Mais il se rappela que son serviteur qui couchait au-dessus de la galerie dominant le patio lui avait demandé la permission d’aller voir sa mère à quelques lieues de Séville et ne rentrerait que le lendemain.

Puis à quoi Guzman aurait-il bien pu lui servir ? C’était la trop grande chaleur qui agissait sur ses nerfs. Il avait trop lu peut-être ce Guide des égarés de Maïmonide dont un grand manuscrit in-folio écrit en arabe était ouvert sur sa table.

Il retraversa le patio et il s’arrêta, béant, retenant son souffle.

Comme une lame le traversant, comme un suaire glacé recouvrant son corps, palpable et muette, hallucinante et invisible, la terreur venait de l’étreindre.

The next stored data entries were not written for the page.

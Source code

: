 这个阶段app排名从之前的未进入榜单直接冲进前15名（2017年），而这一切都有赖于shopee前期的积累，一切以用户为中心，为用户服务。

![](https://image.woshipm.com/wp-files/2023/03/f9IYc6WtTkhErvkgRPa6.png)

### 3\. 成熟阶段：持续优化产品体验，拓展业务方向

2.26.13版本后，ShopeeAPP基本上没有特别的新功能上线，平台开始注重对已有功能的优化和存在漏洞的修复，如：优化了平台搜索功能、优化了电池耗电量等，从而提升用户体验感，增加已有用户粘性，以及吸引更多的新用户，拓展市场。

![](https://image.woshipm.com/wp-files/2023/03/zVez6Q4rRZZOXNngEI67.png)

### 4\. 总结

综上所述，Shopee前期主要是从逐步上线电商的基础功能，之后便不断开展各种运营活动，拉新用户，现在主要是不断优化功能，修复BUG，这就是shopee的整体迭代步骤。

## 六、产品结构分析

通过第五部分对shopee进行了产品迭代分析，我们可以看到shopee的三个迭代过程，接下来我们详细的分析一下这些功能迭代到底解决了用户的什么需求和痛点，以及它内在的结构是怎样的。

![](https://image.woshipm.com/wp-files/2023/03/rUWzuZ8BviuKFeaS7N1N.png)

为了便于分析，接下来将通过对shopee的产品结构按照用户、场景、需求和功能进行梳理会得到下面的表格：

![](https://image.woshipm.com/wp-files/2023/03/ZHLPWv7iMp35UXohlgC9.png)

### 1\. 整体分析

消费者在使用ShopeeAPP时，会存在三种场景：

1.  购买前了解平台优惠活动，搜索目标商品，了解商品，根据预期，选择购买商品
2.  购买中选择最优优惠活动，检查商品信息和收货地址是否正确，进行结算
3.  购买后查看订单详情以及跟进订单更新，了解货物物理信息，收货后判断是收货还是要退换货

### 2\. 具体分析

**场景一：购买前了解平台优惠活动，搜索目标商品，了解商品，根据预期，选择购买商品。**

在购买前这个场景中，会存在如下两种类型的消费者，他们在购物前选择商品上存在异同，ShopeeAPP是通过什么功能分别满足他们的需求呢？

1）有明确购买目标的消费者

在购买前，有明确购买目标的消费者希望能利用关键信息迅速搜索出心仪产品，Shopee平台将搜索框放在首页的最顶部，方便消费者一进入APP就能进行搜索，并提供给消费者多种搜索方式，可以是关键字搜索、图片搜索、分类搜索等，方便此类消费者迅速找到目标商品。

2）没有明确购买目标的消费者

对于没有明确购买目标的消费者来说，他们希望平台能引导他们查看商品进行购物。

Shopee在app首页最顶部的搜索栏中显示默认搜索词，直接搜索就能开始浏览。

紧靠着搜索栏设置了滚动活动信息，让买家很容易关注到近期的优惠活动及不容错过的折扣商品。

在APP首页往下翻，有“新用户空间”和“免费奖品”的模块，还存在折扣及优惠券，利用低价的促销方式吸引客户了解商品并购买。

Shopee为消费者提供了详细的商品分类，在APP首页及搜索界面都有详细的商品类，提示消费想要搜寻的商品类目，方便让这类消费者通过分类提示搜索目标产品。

Tout était silencieux. Une feuille d’un des lauriers qui entouraient le bassin placé au milieu du patio se détacha avec un tout petit bruit triste et tomba dans l’eau. Almazan eut envie de pousser un hurlement pour rompre cette sorte d’enchantement d’épouvante qui l’enveloppait. Mais sa voix s’arrêta dans sa gorge.

— C’est en pareil cas que la prière est utile à ceux qui croient, songea-t-il.

Sa raison se révolta. Il fit un grand effort de volonté. Il se souvenait des paroles de son maître et bienfaiteur l’archevêque de Tolède, Alfonso Carrillo.